Task item | Return every line of the listing, exactly as it reads.

Information shown |
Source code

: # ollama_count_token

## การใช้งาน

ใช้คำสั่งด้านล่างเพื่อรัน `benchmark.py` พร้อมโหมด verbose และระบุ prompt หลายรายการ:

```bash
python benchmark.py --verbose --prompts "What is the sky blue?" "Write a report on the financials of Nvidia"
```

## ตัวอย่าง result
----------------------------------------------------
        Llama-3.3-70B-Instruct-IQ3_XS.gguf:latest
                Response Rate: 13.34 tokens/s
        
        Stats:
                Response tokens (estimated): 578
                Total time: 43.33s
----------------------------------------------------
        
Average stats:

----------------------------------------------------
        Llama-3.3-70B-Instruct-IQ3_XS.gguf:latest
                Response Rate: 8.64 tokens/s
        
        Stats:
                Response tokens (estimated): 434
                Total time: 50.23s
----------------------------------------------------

Answer below |
Source code

: # ollama_count_token

## การใช้งาน

ใช้คำสั่งด้านล่างเพื่อรัน `benchmark.py` พร้อมโหมด verbose และระบุ prompt หลายรายการ:

```bash
python benchmark.py --verbose --prompts "What is the sky blue?" "Write a report on the financials of Nvidia"
```

## ตัวอย่าง result
----------------------------------------------------
        Llama-3.3-70B-Instruct-IQ3_XS.gguf:latest
                Response Rate: 13.34 tokens/s
        
        Stats:
                Response tokens (estimated): 578
                Total time: 43.33s
----------------------------------------------------
        
Average stats:

----------------------------------------------------
        Llama-3.3-70B-Instruct-IQ3_XS.gguf:latest
                Response Rate: 8.64 tokens/s
        
        Stats:
                Response tokens (estimated): 434
                Total time: 50.23s
----------------------------------------------------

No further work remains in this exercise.